Heroin has not known lockdown, at least in these first six months of the year. In fact, at least 68 heroin overdose deaths have been ascertained in our country. These are not official figures from the Ministry of the Interior but the data from Geoverdose, the only Italian portal that updates daily on drug victims in our country.
Geoverdose is a geographic information system (GIS), interfaced with a website, capable of displaying deaths from overdose and other acute fatal events (or at risk of death) related to drug and alcohol use on a map of Italy , using the geographic coordinates normally used by satellite geolocation systems. A project related to Neverdose, an experimental app designed with the aim of offering protection to drug addicts and avoiding the worst ‘risk’ of taking hard drugs alone.

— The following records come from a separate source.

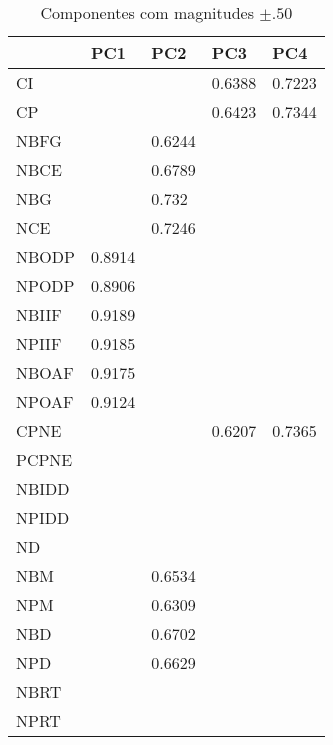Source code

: \begin{table}[H]
\centering
\begin{tabular}{@{}lllll@{}}
\toprule
\textbf{} & \textbf{PC1} & \textbf{PC2} & \textbf{PC3} & \textbf{PC4} \\ \midrule
CI        &              &              & 0.6388       & 0.7223       \\
CP        &              &              & 0.6423       & 0.7344       \\
NBFG      &              & 0.6244       &              &              \\
NBCE      &              & 0.6789       &              &              \\
NBG       &              & 0.732        &              &              \\
NCE       &              & 0.7246       &              &              \\
NBODP     & 0.8914       &              &              &              \\
NPODP     & 0.8906       &              &              &              \\
NBIIF     & 0.9189       &              &              &              \\
NPIIF     & 0.9185       &              &              &              \\
NBOAF     & 0.9175       &              &              &              \\
NPOAF     & 0.9124       &              &              &              \\
CPNE      &              &              & 0.6207       & 0.7365       \\
PCPNE     &              &              &              &              \\
NBIDD     &              &              &              &              \\
NPIDD     &              &              &              &              \\
ND        &              &              &              &              \\
NBM       &              & 0.6534       &              &              \\
NPM       &              & 0.6309       &              &              \\
NBD       &              & 0.6702       &              &              \\
NPD       &              & 0.6629       &              &              \\
NBRT      &              &              &              &              \\
NPRT      &              &              &              &              \\ \bottomrule
\end{tabular}
\caption{Componentes com magnitudes $\pm.50$}
\label{my-label}
\end{table}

The portal offers an accurate analysis of drug deaths (or drug / alcohol mix), indicating a breakdown by territory, age, causes, specific circumstances, nationality and more.

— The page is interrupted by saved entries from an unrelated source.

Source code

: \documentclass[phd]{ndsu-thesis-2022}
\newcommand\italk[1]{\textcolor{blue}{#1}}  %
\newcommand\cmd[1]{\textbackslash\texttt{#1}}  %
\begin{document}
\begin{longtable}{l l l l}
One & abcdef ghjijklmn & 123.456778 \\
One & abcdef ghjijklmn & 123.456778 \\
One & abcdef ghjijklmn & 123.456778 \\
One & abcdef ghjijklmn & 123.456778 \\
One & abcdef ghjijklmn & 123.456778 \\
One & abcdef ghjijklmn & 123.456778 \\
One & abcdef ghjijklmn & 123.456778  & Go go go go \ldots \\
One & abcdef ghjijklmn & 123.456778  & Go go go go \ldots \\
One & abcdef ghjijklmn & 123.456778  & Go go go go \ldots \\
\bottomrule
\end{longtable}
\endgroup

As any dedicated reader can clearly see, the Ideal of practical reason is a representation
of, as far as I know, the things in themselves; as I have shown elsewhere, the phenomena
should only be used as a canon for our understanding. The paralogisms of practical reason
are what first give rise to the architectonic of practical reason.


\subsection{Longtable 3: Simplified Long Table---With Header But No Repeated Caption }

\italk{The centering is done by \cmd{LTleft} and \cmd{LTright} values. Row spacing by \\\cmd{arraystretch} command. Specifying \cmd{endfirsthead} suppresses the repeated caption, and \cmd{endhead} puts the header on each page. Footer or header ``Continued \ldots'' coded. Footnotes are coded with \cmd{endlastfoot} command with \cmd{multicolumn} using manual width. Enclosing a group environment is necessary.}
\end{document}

Leading the sad (partial) ranking is Veneto with 14 confirmed overdoses followed by Tuscany (8) and Campania (7). Five dead in Lombardy and Lazio.
A few months ago the World Drug Report 2020, which assessed the development trend of the world drug market over the past decade, and specifically highlighted the impact of Covid-19 on the drug market.
In 2009 it was estimated that there were 210 million drug addicts, equal to 4.8% of the world population aged 15 to 64, and in 2018 that there were 269 million, or 5.3% of the population.
Over the past two decades, drug abuse in developing countries has grown much faster than in developed ones. To some extent, this reflects the difference in overall population growth during this period, 7% in developed countries and 28% in developing countries, but also highlights the rapid growth of the young population in developing countries. .
Teenagers and young adults account for the largest percentage of drug addicts. During the period 2000-2018, the population of this age group in developing countries increased by 16%, while the population of this age group decreased by 10% in developed countries.
Covid-19 could lead to further expansion of the drug market. The pandemic can cause more farmers and peasants to increase or engage in illegal cultivation of crops, both because of the reduced control capabilities of national authorities, and because more people could, albeit at risk, to engage in illegal activities during the economic crisis.
The restrictions linked to the pandemic have led to a reduction in air and land traffic and consequently maritime traffic has increased. The risk of interception at sea is low and the number of smuggling is higher than that of air or land. It has recently been reported that cocaine shipments are being shipped directly from South America to Europe by sea.